- Born: April 11, 1901 Moscow
- Died: October 31, 1952 (aged 51)
- Citizenship: Russian Empire, USSR
- Education: Moscow State University (1925)
- Scientific career
- Fields: physics
- Workplaces: UNN
- Doctoral advisor: Leonid Mandelstam
- Doctoral students: Dmitry Gudkov
- Other notable students: Andrey Gaponov-Grekhov

= Aleksandr Andronov =

Soviet Russian physicist

Aleksandr Aleksandrovich Andronov (Алекса́ндр Алекса́ндрович Андро́нов; , Moscow - October 31, 1952, Gorky) was a Soviet physicist and member of the Soviet Academy of Sciences (1946). He worked extensively on the theory of stability of dynamical systems, introducing (together with Lev Pontryagin) the notion of structural stability. In that context, he also contributed to the mathematical theory of self-oscillation (a term that he coined) by establishing a link between the generation of oscillations and the theory of Lyapunov stability. He developed the comprehensive theory of self-oscillations by linking it with the qualitative theory of differential equations, topology, and with the general theory of stability of motion.

== Biography ==
Andronov was born in Moscow into a wealthy family. His mother, Lidia, separated from his father when Aleksandr was still a child. His grandfather, the merchant, provided for them. In 1909 Lidia married doctor Korneliy Lipsky, renowned gynecologist, who helped her children get proper education.

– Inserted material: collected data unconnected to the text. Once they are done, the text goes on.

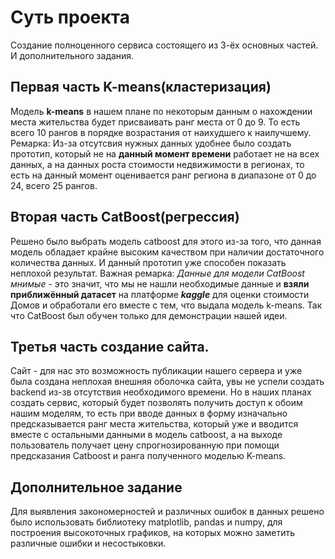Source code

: # Суть проекта
Создание полноценного сервиса состоящего из 3-ёх основных частей. И дополнительного задания.
## Первая часть K-means(кластеризация)
Модель **k-means** в нашем плане по некоторым данным о нахождении места жительства будет присваивать ранг места от 0 до 9. То есть всего 10 рангов в порядке возрастания от наихудшего к наилучшему.
Ремарка: Из-за отсутсвия нужных данных удобнее было создать прототип, который не на **данный момент времени** работает не на всех данных, а на данных роста стоимости недвижимости в регионах, то есть на данный момент оценивается ранг региона в диапазоне от 0 до 24, всего 25 рангов.
## Вторая часть CatBoost(регрессия)
Решено было выбрать модель catboost для этого из-за того, что данная модель обладает крайне высоким качеством при наличии достаточного количества данных. И данный прототип уже способен показать неплохой результат.
Важная ремарка: *Данные для модели CatBoost мнимые* - это значит, что мы не нашли необходимые данные и **взяли приближённый датасет** на платформе ***kaggle*** для оценки стоимости Домов и обработали его вместе с тем, что выдала модель k-means. Так что CatBoost был обучен только для демонстрации нашей идеи.
## Третья часть создание сайта.
Сайт - для нас это возможность публикации нашего сервера и уже была создана неплохая внешняя оболочка сайта, увы не успели создать backend из-зв отсутствия необходимого времени.
Но в наших планах создать сервис, который будет позволять получить доступ к обоим нашим моделям, то есть при вводе данных в форму изначально предсказывается ранг места жительства, который уже и вводится вместе с остальными данными в модель catboost, а на выходе пользователь получает цену спрогнозированную при помощи предсказания Catboost и ранга полученного моделью K-means.
## Дополнительное задание
Для выявления закономерностей и различных ошибок в данных решено было использовать библиотеку matplotlib, pandas и numpy, для построения высокоточных графиков, на которых можно заметить различные ошибки и несостыковки.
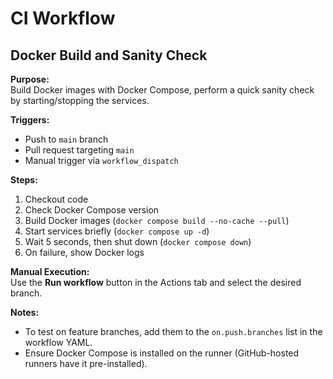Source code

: # CI Workflow

## Docker Build and Sanity Check

**Purpose:**  
Build Docker images with Docker Compose, perform a quick sanity check by starting/stopping the services.

**Triggers:**  
- Push to `main` branch  
- Pull request targeting `main`  
- Manual trigger via `workflow_dispatch`

**Steps:**  
1. Checkout code  
2. Check Docker Compose version  
3. Build Docker images (`docker compose build --no-cache --pull`)  
4. Start services briefly (`docker compose up -d`)  
5. Wait 5 seconds, then shut down (`docker compose down`)  
6. On failure, show Docker logs  

**Manual Execution:**  
Use the **Run workflow** button in the Actions tab and select the desired branch.

**Notes:**  
- To test on feature branches, add them to the `on.push.branches` list in the workflow YAML.  
- Ensure Docker Compose is installed on the runner (GitHub-hosted runners have it pre-installed).
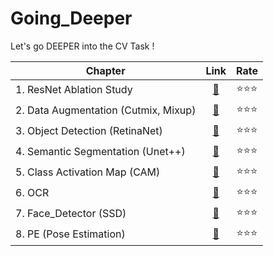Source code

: # Going_Deeper
Let's go DEEPER into the CV Task !  

| Chapter                              | Link | Rate |
|--------------------------------------|:----:|:----:|
| 1. ResNet Ablation Study             |   [🔗](https://github.com/itchyfeet-patient/Going_Deeper/blob/master/ResNet_Ablation_Study/%5BGD_1%5DResNet_Ablation_Study.ipynb)  | ⭐⭐⭐|
| 2. Data Augmentation (Cutmix, Mixup) |   [🔗](https://github.com/itchyfeet-patient/Going_Deeper/blob/master/Cutmix_Mixup_Comparative_Experiment/%5BGD_2%5DData_Augmentation.ipynb)  | ⭐⭐⭐|
| 3. Object Detection (RetinaNet)      |[🔗](https://github.com/itchyfeet-patient/Going_Deeper/blob/master/Autonomous_driving_assistance_system/%5BGD_3%5DObject_detection.ipynb)    | ⭐⭐⭐|
| 4. Semantic Segmentation (Unet++)    | [🔗](https://github.com/itchyfeet-patient/Going_Deeper/blob/master/Create_Segmentation_Model_U-Net%2B%2B/%5BGD_4%5DSemantic_Segmentation.ipynb)    | ⭐⭐⭐|
| 5. Class Activation Map (CAM)        | [🔗](https://github.com/itchyfeet-patient/Going_Deeper/blob/master/CAM/%5BGD_5%5DClass_Activation_Map.ipynb)    |⭐⭐⭐|
| 6. OCR                               | [🔗](https://github.com/itchyfeet-patient/Going_Deeper/blob/master/OCR/%5BGD_6%5DOCR.ipynb)    |⭐⭐⭐ |
| 7. Face_Detector (SSD)               | [🔗](https://github.com/itchyfeet-patient/Going_Deeper/blob/master/Face_Detector/%5BGD_7%5DFace_Detector.ipynb)    |⭐⭐⭐ |
| 8. PE (Pose Estimation)              | [🔗](https://github.com/itchyfeet-patient/Going_Deeper/blob/master/PE/%5BGD_8%5DPE.ipynb)    | ⭐⭐⭐|
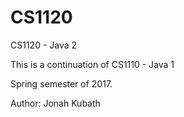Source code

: # CS1120
CS1120 - Java 2

This is a continuation of CS1110 - Java 1

Spring semester of 2017.

Author: Jonah Kubath
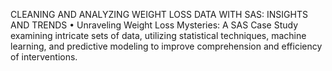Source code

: CLEANING AND ANALYZING WEIGHT LOSS DATA WITH SAS: INSIGHTS AND TRENDS
 • Unraveling Weight Loss Mysteries: A SAS Case Study examining intricate sets of data, utilizing statistical
 techniques, machine learning, and predictive modeling to improve comprehension and efficiency of interventions.
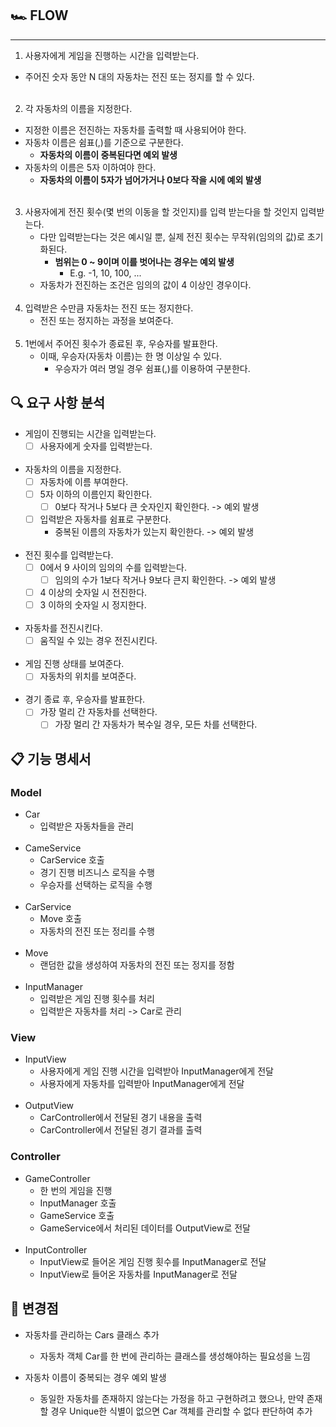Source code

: ## 🏎️ FLOW

-----

1. 사용자에게 게임을 진행하는 시간을 입력받는다.
- 주어진 숫자 동안 N 대의 자동차는 전진 또는 정지를 할 수 있다.
</br></br>
2. 각 자동차의 이름을 지정한다.
- 지정한 이름은 전진하는 자동차를 출력할 때 사용되어야 한다.
- 자동차 이름은 쉼표(,)를 기준으로 구분한다.
    - **자동차의 이름이 중복된다면 예외 발생**
- 자동차의 이름은 5자 이하여야 한다.
    - **자동차의 이름이 5자가 넘어가거나 0보다 작을 시에 예외 발생**
</br></br>
3. 사용자에게 전진 횟수(몇 번의 이동을 할 것인지)를 입력 받는다을 할 것인지 입력받는다.
    - 다만 입력받는다는 것은 예시일 뿐, 실제 전진 횟수는 무작위(임의의 값)로 초기화된다.
        - **범위는 0 ~ 9이며 이를 벗어나는 경우는 예외 발생**
            - E.g. -1, 10, 100, ...
    - 자동차가 전진하는 조건은 임의의 값이 4 이상인 경우이다.
</br></br>
4. 입력받은 수만큼 자동차는 전진 또는 정지한다.
    - 전진 또는 정지하는 과정을 보여준다.
</br></br>
5. 1번에서 주어진 횟수가 종료된 후, 우승자를 발표한다.
    - 이때, 우승자(자동차 이름)는 한 명 이상일 수 있다.
        - 우승자가 여러 명일 경우 쉼표(,)를 이용하여 구분한다.


🔍 요구 사항 분석
-----
- 게임이 진행되는 시간을 입력받는다.
    - [ ] 사용자에게 숫자를 입력받는다.
</br></br>
- 자동차의 이름을 지정한다.
    - [ ] 자동차에 이름 부여한다.
    - [ ] 5자 이하의 이름인지 확인한다.
        - [ ] 0보다 작거나 5보다 큰 숫자인지 확인한다. -> 예외 발생
    - [ ] 입력받은 자동차를 쉼표로 구분한다.
      - 중복된 이름의 자동차가 있는지 확인한다. -> 예외 발생
</br></br>
- 전진 횟수를 입력받는다.
    - [ ] 0에서 9 사이의 임의의 수를 입력받는다.
        - [ ] 임의의 수가 1보다 작거나 9보다 큰지 확인한다. -> 예외 발생
    - [ ] 4 이상의 숫자일 시 전진한다.
    - [ ] 3 이하의 숫자일 시 정지한다.
</br></br>
- 자동차를 전진시킨다.
    - [ ] 움직일 수 있는 경우 전진시킨다.
</br></br>
- 게임 진행 상태를 보여준다.
    - [ ] 자동차의 위치를 보여준다.
</br></br>
- 경기 종료 후, 우승자를 발표한다.
    - [ ] 가장 멀리 간 자동차를 선택한다.
        - [ ] 가장 멀리 간 자동차가 복수일 경우, 모든 차를 선택한다.

📋 기능 명세서
-----
### Model
- Car
  - 입력받은 자동차들을 관리
</br></br>
- CameService
  - CarService 호출
  - 경기 진행 비즈니스 로직을 수행
  - 우승자를 선택하는 로직을 수행
    </br></br>
- CarService
  - Move 호출
  - 자동차의 전진 또는 정리를 수행
</br></br>
- Move
  - 랜덤한 값을 생성하여 자동차의 전진 또는 정지를 정함
</br></br>
- InputManager
  - 입력받은 게임 진행 횟수를 처리
  - 입력받은 자동차를 처리 -> Car로 관리

### View
- InputView
  - 사용자에게 게임 진행 시간을 입력받아 InputManager에게 전달
  - 사용자에게 자동차를 입력받아 InputManager에게 전달
</br></br>
- OutputView
  - CarController에서 전달된 경기 내용을 출력
  - CarController에서 전달된 경기 결과를 출력

### Controller
- GameController
  - 한 번의 게임을 진행
  - InputManager 호출
  - GameService 호출
  - GameService에서 처리된 데이터를 OutputView로 전달
</br></br>
- InputController
  - InputView로 들어온 게임 진행 횟수를 InputManager로 전달
  - InputView로 들어온 자동차를 InputManager로 전달

📢 변경점
-----
- 자동차를 관리하는 Cars 클래스 추가
  - 자동차 객체 Car를 한 번에 관리하는 클래스를 생성해야하는 필요성을 느낌

- 자동차 이름이 중복되는 경우 예외 발생
  - 동일한 자동차를 존재하지 않는다는 가정을 하고 구현하려고 했으나, 만약 존재할 경우 Unique한 식별이 없으면 Car 객체를 관리할 수 없다 판단하여 추가
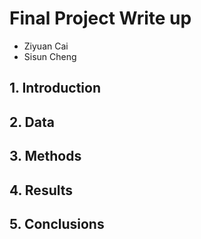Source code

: # Final Project Write up

 - Ziyuan Cai
 - Sisun Cheng
 
 ## 1. Introduction
 
 ## 2. Data
 
 ## 3. Methods
 
 ## 4. Results
 
 ## 5. Conclusions
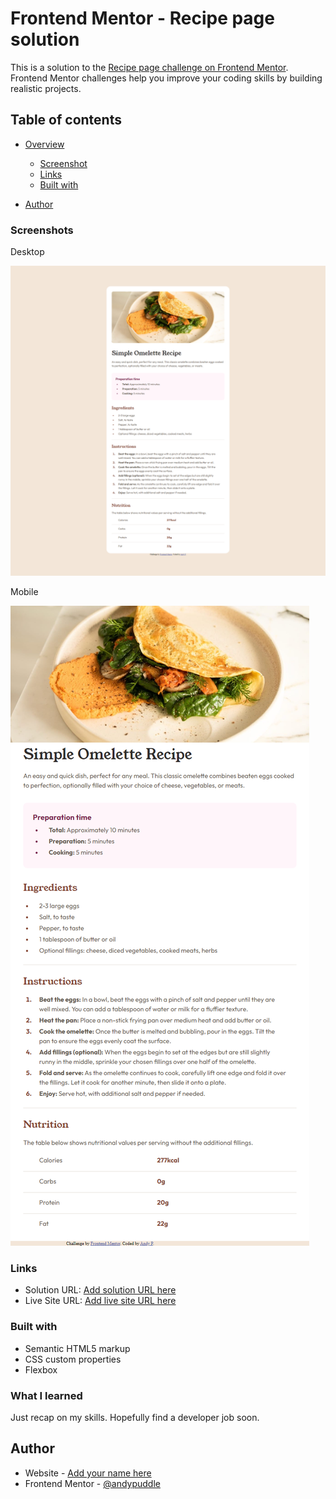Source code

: # Frontend Mentor - Recipe page solution

This is a solution to the [Recipe page challenge on Frontend Mentor](https://www.frontendmentor.io/challenges/recipe-page-KiTsR8QQKm). Frontend Mentor challenges help you improve your coding skills by building realistic projects. 

## Table of contents

- [Overview](#overview)
  - [Screenshot](#screenshot)
  - [Links](#links)
  - [Built with](#built-with)
 
- [Author](#author)

### Screenshots

Desktop

![](https://github.com/andypuddle/recipe-page/blob/main/assets/images/Desktop%20View.png?raw=true)

Mobile

![](https://github.com/andypuddle/recipe-page/blob/main/assets/images/Mobile%20view.png?raw=true)


### Links

- Solution URL: [Add solution URL here](https://www.frontendmentor.io/solutions/recipe-page-lm0EHyAvKq)
- Live Site URL: [Add live site URL here](https://your-live-site-url.com)


### Built with

- Semantic HTML5 markup
- CSS custom properties
- Flexbox


### What I learned

Just recap on my skills. Hopefully find a developer job soon.


## Author

- Website - [Add your name here](https://www.your-site.com)
- Frontend Mentor - [@andypuddle](https://www.frontendmentor.io/profile/andypuddle)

In 1918 Aleksandr finished Secondary Level Labour school in Moscow. In 1920, after being deemed unfit for military service due to illness, he enrolled in the Moscow Higher Technical School (MHTS) to the Faculty of Electrical Engineering with specialization in radio engineering. Since 1921, while studying at MHTS began to attend lectures in at the Physics and Mathematics Department of Moscow University (MSU), where he eventually transferred in 1923. In 1925 he graduated from MSU with a degree in theoretical physics.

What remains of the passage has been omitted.